US sees Iraqi oil production choked for years
Iraq has vast hydrocarbon potential that could rival major producers such as Saudi Arabia and Russia, but United States government analysts are predicting that Iraqi oil production development will remain thwarted for years to come.
Its enormous reserves of an estimated 115-billion barrels of proven crude are the world’s third largest after those of the Saudi Kingdom and Canada.
As of December 2005, Iraqi net oil production was averaging a modest 1,9-million barrels per day (bpd) according to the latest country report on Iraq compiled by the US government’s Energy Information Agency (EIA).
This is well below production levels of an estimated 2,3-million bpd in January 2003 just before the US-led military operation to bring down the Saddam Hussein regime.
The December number is also well below the near 3,5-million-bpd production level prior to Iraq’s 1990 invasion and seven-month occupation of Kuwait that led to the 1991 Gulf War.
“Most analysts believe that there will be no major additions to Iraqi production capacity for at least two-three years, with Shell’s vice-president recently stating that any auction of Iraqi’s oilfields was unlikely before 2007,” said the EIA report released late in December 2005 and carried on its website.
Despite its attractive potential for development—only 17 of the 80 fields discovered in Iraq have been developed—a number of reasons have been behind Iraq’s slowness to turn around its post-war oil industry.
Political instability, violence, and the sabotage of oil industry pipelines and infrastructure have been main factors.

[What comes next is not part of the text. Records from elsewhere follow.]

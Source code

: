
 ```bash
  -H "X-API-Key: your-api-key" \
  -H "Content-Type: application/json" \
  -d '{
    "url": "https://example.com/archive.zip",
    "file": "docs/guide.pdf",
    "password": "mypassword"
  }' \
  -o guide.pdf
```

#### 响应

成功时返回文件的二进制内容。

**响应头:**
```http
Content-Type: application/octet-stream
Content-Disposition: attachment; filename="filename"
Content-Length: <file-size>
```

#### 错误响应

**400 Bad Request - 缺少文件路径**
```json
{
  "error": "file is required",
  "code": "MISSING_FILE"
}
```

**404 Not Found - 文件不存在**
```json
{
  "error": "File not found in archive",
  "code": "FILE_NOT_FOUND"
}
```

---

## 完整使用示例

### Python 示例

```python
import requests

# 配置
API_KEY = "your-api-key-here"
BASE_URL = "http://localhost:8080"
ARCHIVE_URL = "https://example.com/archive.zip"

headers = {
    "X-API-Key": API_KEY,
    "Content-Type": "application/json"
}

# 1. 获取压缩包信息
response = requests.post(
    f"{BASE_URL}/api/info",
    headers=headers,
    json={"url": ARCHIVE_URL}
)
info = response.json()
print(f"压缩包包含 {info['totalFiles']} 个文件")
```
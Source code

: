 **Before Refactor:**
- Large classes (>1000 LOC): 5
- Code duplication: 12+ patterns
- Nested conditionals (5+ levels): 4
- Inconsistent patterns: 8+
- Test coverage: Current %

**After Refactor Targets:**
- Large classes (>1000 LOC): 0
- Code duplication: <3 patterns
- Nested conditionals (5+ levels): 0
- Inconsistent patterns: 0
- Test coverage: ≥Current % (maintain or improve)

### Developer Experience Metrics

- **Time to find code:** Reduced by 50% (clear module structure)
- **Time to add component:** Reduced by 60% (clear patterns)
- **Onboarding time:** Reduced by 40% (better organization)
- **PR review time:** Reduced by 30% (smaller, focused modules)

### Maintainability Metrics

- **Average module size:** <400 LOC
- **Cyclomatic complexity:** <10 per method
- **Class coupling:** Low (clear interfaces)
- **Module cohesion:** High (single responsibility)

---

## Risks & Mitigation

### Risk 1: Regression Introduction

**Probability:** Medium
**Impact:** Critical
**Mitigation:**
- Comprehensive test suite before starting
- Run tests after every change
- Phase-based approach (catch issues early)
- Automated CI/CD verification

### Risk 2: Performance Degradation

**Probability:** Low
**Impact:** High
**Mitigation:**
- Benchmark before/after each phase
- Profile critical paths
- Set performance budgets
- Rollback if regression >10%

The 2003 war itself did little damage to the infrastructure, but looting and sabotage in the aftermath accounted for 80% of the destruction.
Between April 2003 and January 5, 2006 there were 290 recorded attacks on Iraq’s hydrocarbon and energy infrastructure including the nation’s 6 960km-long pipeline system and 17 600km11,000km-long power grid according to the US-based Institute for the Analysis of Global Security (IAGS), an independent organisation that monitors energy and security issues.
Sabotage, bombings, and looting along Iraq’s biggest export line, the duel 960km Kirkuk-Ceyhan pipes which can optimally transport 1,6-million bpd of two kinds of crude, have forced it to operate only sporadically. Most Iraqi oil exports are now shipped through the southern Basra terminal.
Shutdowns and property damage resulting from the attacks have cost Iraq billions of dollars in lost oil export revenues and repair costs.
Under Saddam’s rule local tribesmen and two divisions of Iraqi army patrolled the pipelines and infrastructure.
The US military continues to guard the energy infrastructure, and under a $100-million joint contract with South African security firm Erinys International, about 14 000 mainly Iraqi personnel have also been trained to guard the sector, the EIA report said. In addition, Florida-based AirScan conducts air surveillance of the pipelines.
“One major challenge in maintaining, let alone increasing, oil production capacity was Iraq’s battle with water cut, especially in the south,” said the EIA report referring to the excess effluent water produced with each barrel of crude.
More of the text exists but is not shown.